**EXTRACTED MATERIAL**
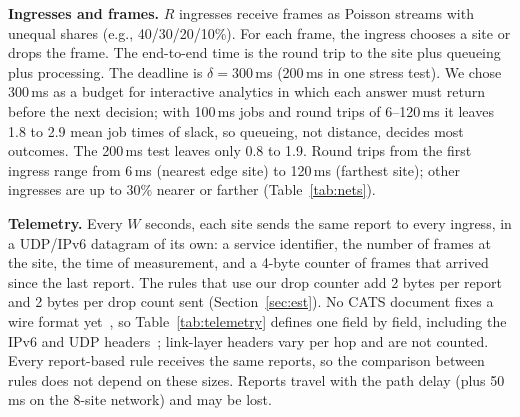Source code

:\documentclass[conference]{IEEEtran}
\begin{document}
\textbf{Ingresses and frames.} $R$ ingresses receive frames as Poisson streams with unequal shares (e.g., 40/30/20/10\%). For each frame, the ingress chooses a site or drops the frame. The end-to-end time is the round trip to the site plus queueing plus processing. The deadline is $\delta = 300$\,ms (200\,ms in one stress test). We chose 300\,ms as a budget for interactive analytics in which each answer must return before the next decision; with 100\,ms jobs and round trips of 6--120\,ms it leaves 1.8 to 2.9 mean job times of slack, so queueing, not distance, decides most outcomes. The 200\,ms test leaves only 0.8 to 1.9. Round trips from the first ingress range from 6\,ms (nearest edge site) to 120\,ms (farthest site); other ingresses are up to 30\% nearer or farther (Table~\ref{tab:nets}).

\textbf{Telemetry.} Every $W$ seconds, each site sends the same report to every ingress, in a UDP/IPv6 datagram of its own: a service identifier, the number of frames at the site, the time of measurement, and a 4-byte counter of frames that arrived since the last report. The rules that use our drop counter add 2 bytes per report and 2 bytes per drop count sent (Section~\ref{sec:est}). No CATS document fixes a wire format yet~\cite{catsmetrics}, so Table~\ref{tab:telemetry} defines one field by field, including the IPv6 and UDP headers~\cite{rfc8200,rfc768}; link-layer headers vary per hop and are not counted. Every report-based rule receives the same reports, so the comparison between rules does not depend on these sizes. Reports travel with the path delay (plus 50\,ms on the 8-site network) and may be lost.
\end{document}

**WHAT IS NEEDED**
Return the listing above word for word, with the pictures removed.

**ANSWER TO THE EXERCISE**
Source code

:\documentclass[conference]{IEEEtran}
\begin{document}
\textbf{Ingresses and frames.} $R$ ingresses receive frames as Poisson streams with unequal shares (e.g., 40/30/20/10\%). For each frame, the ingress chooses a site or drops the frame. The end-to-end time is the round trip to the site plus queueing plus processing. The deadline is $\delta = 300$\,ms (200\,ms in one stress test). We chose 300\,ms as a budget for interactive analytics in which each answer must return before the next decision; with 100\,ms jobs and round trips of 6--120\,ms it leaves 1.8 to 2.9 mean job times of slack, so queueing, not distance, decides most outcomes. The 200\,ms test leaves only 0.8 to 1.9. Round trips from the first ingress range from 6\,ms (nearest edge site) to 120\,ms (farthest site); other ingresses are up to 30\% nearer or farther (Table~\ref{tab:nets}).

\textbf{Telemetry.} Every $W$ seconds, each site sends the same report to every ingress, in a UDP/IPv6 datagram of its own: a service identifier, the number of frames at the site, the time of measurement, and a 4-byte counter of frames that arrived since the last report. The rules that use our drop counter add 2 bytes per report and 2 bytes per drop count sent (Section~\ref{sec:est}). No CATS document fixes a wire format yet~\cite{catsmetrics}, so Table~\ref{tab:telemetry} defines one field by field, including the IPv6 and UDP headers~\cite{rfc8200,rfc768}; link-layer headers vary per hop and are not counted. Every report-based rule receives the same reports, so the comparison between rules does not depend on these sizes. Reports travel with the path delay (plus 50\,ms on the 8-site network) and may be lost.
\end{document}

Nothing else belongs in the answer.